Sorare, a Paris-based fantasy football platform, raised $680 million in Series B financing led by Softbank, giving the company a valuation of $4.3 billion. New investors including Atomico, Bessemer Ventures, D1 Capital Partners, Eurazeo and IVP also contributed to the round, along with existing backers Benchmark, Accel and Headline. Marcelo Claure, chief executive of SoftBank Group International and chief operating officer of SoftBank Group, will join Sorare's board.
Mirakl, a Paris- and Boston-based enterprise marketplace SaaS platform, scored $555 million in Series E funding, more than doubling the company's valuation to over $3.5 billion since its $300 million Series D round last September. Silver Lake led the new round, which included participation from 83North, Elaia Partners, Felix Capital and Permira.
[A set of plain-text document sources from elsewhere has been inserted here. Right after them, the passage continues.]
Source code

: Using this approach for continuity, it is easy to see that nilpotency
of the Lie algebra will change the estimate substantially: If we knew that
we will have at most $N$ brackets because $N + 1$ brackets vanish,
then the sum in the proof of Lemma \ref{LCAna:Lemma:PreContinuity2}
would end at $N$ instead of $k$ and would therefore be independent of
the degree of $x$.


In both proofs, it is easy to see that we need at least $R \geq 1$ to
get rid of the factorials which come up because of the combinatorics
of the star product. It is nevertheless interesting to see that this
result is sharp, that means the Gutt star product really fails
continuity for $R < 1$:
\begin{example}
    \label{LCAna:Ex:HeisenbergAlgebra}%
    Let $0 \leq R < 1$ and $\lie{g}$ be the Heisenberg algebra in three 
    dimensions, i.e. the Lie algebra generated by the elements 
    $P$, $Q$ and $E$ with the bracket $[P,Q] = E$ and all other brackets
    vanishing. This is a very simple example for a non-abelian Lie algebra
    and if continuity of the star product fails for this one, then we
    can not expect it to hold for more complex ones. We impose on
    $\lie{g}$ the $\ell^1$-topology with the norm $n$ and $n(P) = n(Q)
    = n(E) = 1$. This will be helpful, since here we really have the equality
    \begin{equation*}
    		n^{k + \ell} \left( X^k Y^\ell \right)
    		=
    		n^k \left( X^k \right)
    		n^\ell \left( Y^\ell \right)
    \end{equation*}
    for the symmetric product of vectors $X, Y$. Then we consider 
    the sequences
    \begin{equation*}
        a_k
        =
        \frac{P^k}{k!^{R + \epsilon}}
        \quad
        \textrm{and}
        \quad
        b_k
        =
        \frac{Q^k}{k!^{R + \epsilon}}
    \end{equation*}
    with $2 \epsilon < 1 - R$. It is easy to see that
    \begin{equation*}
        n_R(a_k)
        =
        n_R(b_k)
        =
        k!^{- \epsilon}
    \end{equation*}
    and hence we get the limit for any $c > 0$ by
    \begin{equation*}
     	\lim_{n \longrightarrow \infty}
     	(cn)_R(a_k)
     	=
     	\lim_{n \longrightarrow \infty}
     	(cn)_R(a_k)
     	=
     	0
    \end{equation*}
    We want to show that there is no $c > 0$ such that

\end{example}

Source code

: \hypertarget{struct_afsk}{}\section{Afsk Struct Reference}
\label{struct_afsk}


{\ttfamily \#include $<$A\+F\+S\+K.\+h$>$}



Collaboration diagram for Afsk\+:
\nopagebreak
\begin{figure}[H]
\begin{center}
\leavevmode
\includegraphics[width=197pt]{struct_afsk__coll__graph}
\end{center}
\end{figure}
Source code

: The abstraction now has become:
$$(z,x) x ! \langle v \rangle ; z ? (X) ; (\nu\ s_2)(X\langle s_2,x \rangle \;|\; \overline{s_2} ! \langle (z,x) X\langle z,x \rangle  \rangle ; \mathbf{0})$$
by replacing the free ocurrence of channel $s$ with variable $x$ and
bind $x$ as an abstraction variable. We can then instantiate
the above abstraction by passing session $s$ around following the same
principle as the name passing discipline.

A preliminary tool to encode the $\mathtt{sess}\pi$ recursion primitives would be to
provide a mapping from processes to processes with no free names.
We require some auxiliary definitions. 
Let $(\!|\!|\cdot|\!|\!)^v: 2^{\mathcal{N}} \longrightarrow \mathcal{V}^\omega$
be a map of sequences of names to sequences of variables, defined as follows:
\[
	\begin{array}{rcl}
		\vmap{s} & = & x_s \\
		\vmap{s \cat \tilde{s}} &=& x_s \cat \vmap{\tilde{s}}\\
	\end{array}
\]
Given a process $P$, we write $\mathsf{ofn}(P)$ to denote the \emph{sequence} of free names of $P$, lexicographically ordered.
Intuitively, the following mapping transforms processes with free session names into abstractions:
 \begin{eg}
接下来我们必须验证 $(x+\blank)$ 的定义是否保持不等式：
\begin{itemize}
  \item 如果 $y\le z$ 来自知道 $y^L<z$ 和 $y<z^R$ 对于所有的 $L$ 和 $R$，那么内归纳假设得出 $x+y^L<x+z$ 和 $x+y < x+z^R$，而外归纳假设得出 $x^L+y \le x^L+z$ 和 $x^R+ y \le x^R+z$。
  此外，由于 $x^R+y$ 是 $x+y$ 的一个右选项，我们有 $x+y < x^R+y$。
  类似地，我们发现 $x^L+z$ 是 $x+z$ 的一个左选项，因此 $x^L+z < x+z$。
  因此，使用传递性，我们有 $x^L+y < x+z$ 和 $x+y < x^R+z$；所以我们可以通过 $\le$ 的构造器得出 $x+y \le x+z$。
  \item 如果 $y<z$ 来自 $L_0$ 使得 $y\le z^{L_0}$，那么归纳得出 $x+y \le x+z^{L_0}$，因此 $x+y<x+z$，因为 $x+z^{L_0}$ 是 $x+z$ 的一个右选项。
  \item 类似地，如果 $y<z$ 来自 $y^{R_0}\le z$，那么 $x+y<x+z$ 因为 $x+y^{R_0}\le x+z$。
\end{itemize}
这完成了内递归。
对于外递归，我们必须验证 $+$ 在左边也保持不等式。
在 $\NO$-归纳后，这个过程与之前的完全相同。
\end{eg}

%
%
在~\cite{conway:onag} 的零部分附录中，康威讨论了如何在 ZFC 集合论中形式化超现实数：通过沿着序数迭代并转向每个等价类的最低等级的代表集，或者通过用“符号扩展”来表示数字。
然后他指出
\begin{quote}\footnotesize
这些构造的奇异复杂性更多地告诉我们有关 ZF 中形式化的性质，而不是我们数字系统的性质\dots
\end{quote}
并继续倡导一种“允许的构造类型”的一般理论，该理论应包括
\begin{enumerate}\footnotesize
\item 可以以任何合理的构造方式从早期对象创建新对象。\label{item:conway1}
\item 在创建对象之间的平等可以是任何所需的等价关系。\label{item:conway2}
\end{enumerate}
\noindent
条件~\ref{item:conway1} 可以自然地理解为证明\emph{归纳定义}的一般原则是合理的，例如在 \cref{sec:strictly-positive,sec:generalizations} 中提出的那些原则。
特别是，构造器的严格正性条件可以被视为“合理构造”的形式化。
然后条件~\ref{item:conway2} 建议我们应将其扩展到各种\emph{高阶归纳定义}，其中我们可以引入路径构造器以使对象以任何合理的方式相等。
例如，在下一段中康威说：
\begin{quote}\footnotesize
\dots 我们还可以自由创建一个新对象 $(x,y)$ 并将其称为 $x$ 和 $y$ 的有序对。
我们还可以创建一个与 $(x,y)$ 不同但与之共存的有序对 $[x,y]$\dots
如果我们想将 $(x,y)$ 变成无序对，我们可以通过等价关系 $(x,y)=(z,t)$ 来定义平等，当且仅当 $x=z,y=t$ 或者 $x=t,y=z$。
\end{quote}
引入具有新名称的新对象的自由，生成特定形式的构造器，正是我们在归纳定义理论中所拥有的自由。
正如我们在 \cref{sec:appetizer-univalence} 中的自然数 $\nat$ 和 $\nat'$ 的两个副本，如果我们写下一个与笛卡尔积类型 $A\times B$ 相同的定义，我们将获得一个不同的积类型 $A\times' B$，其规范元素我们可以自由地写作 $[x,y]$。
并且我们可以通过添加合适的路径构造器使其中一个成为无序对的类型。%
Genesis Digital Assets, a bitcoin mining company, picked up a $431 million investment. Paradigm led the round, with Co-Founder and Managing Partner Matt Huang joining the company's board.
MarketFinance Ltd., a London-based business lender, landed GBP280 million ($382.5 million) in a debt and equity round. Investors including Intesa Sanpaolo provided the debt portion, with the equity funding led by Black River Ventures.
Blockdaemon, a Los Angeles- and Ireland-based blockchain infrastructure platform, completed a $155 million Series B round at a valuation of $1.25 billion. SoftBank Vision Fund 2 led the funding, which saw participation from Sapphire Ventures, Boldstart Ventures, Greenspring Associates, Borderless Capital, CoinFund, Lerer Hippeau and others.
TrueLayer Ltd., a global payments network, grabbed a $130 million investment from Tiger Global Management and Stripe.